Your instructions —
State the number of lines in the listing below that contain the word "Authentication", and nothing besides.

*** Block opens ***

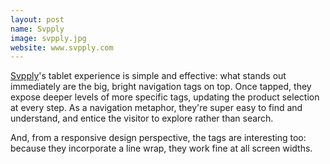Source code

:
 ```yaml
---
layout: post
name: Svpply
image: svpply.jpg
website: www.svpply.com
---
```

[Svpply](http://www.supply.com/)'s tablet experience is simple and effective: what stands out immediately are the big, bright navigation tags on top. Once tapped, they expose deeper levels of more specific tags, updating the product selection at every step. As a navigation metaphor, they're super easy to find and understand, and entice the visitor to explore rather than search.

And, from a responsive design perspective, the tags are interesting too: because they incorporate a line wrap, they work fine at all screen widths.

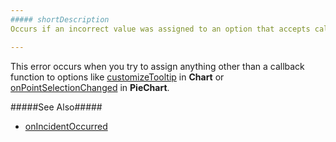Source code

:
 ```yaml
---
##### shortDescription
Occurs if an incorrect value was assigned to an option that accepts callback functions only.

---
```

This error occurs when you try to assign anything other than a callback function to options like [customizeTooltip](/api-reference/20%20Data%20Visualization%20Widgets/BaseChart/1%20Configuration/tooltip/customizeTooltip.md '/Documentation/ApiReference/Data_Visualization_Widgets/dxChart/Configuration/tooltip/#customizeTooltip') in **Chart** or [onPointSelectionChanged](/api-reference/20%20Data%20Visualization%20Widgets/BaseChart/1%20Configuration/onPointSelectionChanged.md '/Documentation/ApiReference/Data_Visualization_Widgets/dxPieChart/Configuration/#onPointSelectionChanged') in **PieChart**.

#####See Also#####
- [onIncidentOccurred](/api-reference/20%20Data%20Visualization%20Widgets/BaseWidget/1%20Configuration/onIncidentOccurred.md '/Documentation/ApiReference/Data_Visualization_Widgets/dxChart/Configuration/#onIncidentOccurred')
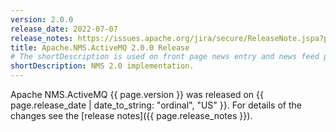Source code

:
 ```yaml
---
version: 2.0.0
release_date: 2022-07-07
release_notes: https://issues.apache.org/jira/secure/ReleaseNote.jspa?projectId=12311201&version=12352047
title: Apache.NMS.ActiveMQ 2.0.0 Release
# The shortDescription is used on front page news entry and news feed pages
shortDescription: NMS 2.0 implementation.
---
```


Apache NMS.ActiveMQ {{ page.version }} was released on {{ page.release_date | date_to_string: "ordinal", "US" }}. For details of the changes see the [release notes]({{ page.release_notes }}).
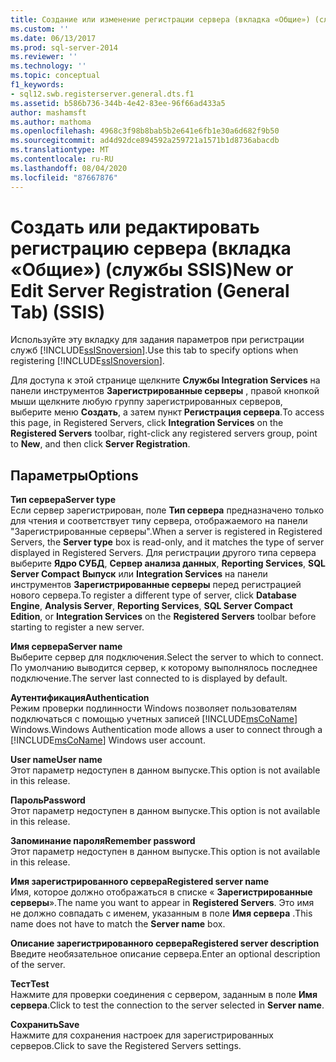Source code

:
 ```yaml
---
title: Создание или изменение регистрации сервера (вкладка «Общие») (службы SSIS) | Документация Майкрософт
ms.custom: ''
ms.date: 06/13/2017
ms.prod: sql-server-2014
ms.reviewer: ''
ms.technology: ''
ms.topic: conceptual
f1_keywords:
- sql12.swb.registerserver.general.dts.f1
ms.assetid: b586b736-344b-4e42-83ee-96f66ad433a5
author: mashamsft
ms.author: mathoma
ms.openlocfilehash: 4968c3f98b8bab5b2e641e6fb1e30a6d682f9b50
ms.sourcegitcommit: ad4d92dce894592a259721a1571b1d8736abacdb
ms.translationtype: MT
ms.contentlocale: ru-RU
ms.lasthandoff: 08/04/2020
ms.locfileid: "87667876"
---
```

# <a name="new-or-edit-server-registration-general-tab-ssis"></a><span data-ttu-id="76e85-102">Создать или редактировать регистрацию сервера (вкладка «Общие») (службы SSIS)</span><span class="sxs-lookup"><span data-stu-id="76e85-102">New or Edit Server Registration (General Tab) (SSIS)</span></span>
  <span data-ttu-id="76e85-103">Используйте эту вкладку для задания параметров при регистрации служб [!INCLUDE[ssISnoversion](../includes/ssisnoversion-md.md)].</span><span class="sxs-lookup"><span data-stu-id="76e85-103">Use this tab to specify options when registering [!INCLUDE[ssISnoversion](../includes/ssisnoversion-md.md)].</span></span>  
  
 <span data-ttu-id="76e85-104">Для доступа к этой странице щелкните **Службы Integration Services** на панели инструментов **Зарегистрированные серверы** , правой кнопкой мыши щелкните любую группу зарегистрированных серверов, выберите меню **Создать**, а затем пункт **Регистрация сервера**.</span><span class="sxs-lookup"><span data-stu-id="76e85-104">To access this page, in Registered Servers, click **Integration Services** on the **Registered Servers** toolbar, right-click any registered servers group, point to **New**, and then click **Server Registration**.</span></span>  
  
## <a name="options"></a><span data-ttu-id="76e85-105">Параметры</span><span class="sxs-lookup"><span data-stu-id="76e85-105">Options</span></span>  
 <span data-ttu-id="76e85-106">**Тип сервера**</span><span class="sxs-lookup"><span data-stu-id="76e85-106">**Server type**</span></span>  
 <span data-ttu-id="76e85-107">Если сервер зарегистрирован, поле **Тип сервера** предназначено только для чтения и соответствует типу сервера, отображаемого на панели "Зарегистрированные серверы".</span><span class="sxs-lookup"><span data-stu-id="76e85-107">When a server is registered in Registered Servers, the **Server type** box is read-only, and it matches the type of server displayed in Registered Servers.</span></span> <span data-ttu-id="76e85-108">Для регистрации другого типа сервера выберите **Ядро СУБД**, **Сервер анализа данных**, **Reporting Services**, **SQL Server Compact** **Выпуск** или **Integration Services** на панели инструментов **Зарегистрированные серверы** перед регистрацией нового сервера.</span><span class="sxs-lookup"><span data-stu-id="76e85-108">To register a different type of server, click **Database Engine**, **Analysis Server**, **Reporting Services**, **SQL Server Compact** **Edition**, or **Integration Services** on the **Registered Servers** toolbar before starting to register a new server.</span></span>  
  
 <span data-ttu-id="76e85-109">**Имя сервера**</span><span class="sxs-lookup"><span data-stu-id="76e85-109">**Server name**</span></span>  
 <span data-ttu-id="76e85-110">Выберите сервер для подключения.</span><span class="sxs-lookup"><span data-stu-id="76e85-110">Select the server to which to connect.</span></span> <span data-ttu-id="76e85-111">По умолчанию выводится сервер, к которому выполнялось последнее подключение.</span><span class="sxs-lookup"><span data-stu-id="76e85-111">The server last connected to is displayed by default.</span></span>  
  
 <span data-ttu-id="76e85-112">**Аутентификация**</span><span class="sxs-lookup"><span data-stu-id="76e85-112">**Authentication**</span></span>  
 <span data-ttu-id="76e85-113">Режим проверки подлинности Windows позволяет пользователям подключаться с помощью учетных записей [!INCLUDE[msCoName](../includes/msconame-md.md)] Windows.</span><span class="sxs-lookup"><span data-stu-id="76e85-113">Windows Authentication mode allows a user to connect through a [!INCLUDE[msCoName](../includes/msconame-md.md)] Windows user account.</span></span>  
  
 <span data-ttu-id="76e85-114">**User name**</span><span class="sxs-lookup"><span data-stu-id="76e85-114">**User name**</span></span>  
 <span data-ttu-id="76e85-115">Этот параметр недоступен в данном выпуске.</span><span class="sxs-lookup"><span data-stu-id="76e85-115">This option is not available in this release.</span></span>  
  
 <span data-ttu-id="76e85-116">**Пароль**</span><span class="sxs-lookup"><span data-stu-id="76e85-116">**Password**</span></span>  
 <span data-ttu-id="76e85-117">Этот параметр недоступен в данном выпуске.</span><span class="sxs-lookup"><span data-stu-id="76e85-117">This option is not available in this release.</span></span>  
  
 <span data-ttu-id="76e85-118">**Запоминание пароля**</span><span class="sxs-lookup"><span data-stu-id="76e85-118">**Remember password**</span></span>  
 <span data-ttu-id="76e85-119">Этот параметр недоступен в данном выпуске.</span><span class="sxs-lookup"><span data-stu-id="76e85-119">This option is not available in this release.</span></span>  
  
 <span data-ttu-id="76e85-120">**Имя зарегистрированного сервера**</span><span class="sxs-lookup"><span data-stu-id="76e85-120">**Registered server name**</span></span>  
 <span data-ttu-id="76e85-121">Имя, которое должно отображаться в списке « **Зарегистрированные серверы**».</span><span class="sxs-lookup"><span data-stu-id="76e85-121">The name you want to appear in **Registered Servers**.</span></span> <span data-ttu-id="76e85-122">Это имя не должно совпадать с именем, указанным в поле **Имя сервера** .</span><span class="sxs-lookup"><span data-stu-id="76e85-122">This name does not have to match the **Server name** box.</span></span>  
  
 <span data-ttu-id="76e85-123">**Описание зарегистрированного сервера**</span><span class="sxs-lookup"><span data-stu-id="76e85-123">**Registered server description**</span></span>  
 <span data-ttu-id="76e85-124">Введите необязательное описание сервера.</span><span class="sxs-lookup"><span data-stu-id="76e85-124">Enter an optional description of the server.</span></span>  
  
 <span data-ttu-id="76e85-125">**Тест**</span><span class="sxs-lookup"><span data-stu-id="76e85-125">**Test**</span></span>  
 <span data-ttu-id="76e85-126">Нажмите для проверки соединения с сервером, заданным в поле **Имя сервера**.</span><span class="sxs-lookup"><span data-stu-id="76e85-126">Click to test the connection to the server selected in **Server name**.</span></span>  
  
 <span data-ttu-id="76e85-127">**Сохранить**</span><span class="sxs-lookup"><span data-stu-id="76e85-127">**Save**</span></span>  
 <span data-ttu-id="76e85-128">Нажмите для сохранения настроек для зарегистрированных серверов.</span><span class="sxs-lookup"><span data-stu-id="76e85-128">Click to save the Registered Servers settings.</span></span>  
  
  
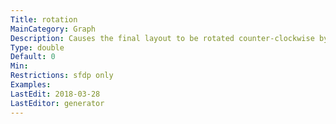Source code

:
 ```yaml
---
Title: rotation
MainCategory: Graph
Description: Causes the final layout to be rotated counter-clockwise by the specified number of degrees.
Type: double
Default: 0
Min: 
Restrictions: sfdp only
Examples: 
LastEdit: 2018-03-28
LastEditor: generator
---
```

*** Block closes ***

Response below —
2